Early Processing for Sketch Understanding


Sketch Based Interfaces: Early Processing for Sketch Understanding
Introduction:
This paper comes from the idea of utilizing the powerful processing capability of a computer to realize an easy and flexible UI for sketch recognition. In other words, this interface should give users a feeling as if they are drawing in a paper. To realize this target, the first problem is how to convert digitalized pen strokes into intended geometric objects.
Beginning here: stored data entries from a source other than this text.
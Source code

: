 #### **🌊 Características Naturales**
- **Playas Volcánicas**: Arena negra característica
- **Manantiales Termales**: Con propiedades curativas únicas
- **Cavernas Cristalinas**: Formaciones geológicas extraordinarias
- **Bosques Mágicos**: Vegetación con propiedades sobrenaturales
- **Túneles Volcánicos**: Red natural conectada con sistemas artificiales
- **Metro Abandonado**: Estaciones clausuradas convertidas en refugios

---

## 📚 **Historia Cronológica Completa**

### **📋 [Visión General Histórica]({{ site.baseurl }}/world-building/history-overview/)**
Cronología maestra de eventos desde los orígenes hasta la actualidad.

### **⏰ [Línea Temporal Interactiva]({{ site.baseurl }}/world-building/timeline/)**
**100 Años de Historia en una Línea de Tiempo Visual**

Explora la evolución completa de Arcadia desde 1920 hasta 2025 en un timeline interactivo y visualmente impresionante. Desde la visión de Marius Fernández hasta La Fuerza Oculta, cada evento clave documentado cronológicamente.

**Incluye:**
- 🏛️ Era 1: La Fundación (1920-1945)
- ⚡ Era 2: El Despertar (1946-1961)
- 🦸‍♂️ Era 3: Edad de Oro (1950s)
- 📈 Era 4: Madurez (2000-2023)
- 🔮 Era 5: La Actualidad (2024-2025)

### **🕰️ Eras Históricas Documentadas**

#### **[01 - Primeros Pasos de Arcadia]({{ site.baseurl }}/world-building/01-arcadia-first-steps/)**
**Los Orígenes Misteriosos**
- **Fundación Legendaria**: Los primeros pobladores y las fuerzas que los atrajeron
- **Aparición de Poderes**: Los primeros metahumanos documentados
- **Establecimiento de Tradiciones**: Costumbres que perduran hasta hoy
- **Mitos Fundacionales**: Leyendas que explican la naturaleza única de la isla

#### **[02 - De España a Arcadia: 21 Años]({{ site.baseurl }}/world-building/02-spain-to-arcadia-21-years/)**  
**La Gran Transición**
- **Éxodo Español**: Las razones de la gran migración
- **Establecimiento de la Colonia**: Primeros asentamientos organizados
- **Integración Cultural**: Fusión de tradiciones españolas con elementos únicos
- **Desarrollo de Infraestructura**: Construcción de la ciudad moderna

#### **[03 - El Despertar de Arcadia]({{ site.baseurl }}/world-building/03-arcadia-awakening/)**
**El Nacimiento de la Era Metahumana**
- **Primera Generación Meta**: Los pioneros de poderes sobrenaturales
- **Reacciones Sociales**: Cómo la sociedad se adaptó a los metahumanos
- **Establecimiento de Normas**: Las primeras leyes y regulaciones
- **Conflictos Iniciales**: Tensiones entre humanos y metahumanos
This is done by interpreting the pixels of user sketch and completing three-step processing.

Three-step processing:
(1)Approximation:
Aim: Match the most basic geometric primitives ( lines and curves ) to a given set of pixels.
Vertex detection:
Mark corners of sketch with vertices.
(1.1)How to determine vertices in sketch?
---Curvature: Change in direction with respect to arc length.
Those points with a maximum of the absolute value of curvature are vertices.
In Figure 1, the points in red circle are vertices
---Speed:
Those points with a minimum of speed are vertices.
In Figure 1, the points in green circle are vertices.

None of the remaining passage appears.